Dataset entries:
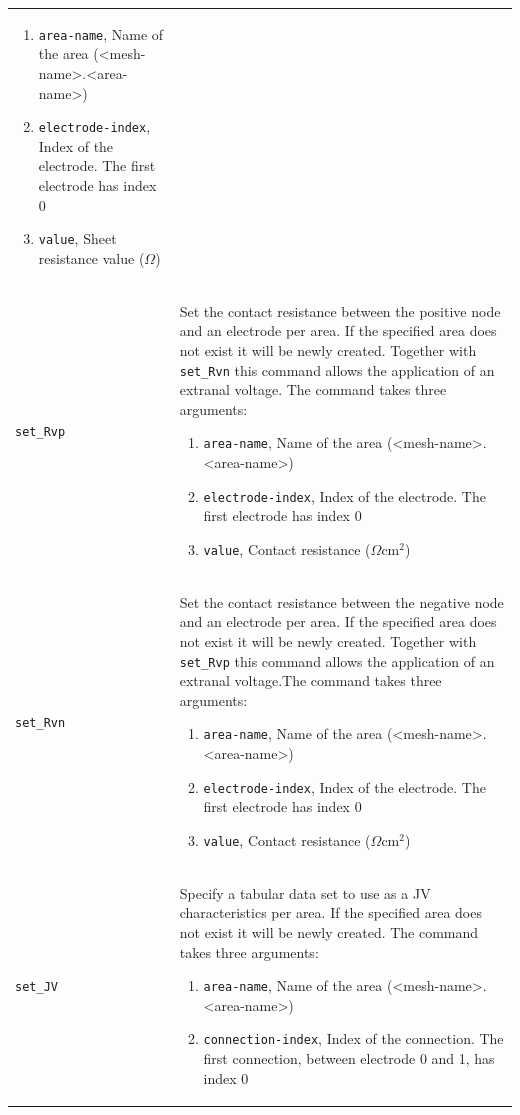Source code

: \documentclass[noshowpacs,preprintnumbers,amsmath,amssymb, letter]{revtex4}
\begin{document}
\begin{longtable}{p{}p{}}
\begin{enumerate}
\item \texttt{area-name}, Name of the area (\textless mesh-name\textgreater .\textless area-name\textgreater )
\item \texttt{electrode-index}, Index of the electrode. The first electrode has index 0
\item \texttt{value}, Sheet resistance value ($\Omega$)
\end{enumerate}\\
\texttt{set\_Rvp}	&  Set the contact resistance between the positive node and an electrode per area. If the specified area does not exist it will be newly created. Together with \texttt{set\_Rvn} this command allows the application of an extranal voltage. The command takes three arguments:
\begin{enumerate}
\item \texttt{area-name}, Name of the area (\textless mesh-name\textgreater .\textless area-name\textgreater )
\item \texttt{electrode-index}, Index of the electrode. The first electrode has index 0
\item \texttt{value}, Contact resistance ($\Omega \text{cm}^2$)
\end{enumerate}\\
\texttt{set\_Rvn}	&  Set the contact resistance between the negative node and an electrode per area. If the specified area does not exist it will be newly created. Together with \texttt{set\_Rvp} this command allows the application of an extranal voltage.The command takes three arguments:
\begin{enumerate}
\item \texttt{area-name}, Name of the area (\textless mesh-name\textgreater .\textless area-name\textgreater )
\item \texttt{electrode-index}, Index of the electrode. The first electrode has index 0
\item \texttt{value}, Contact resistance ($\Omega \text{cm}^2$)
\end{enumerate}\\
\texttt{set\_JV}	&  Specify a tabular data set to use as a JV characteristics per area. If the specified area does not exist it will be newly created. The command takes three arguments:
\begin{enumerate}
\item \texttt{area-name}, Name of the area (\textless mesh-name\textgreater .\textless area-name\textgreater )
\item \texttt{connection-index}, Index of the connection. The first connection, between electrode 0 and 1,  has index 0

\end{enumerate}
\end{longtable}
\end{document}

**YOUR TASK**
Write out every line, unchanged, from the one containing "Specify a tabular" through the closing line of the data.

**SOLUTION FOR THIS EXERCISE**
\texttt{set\_JV}	&  Specify a tabular data set to use as a JV characteristics per area. If the specified area does not exist it will be newly created. The command takes three arguments:
\begin{enumerate}
\item \texttt{area-name}, Name of the area (\textless mesh-name\textgreater .\textless area-name\textgreater )
\item \texttt{connection-index}, Index of the connection. The first connection, between electrode 0 and 1,  has index 0

\end{enumerate}
\end{longtable}
\end{document}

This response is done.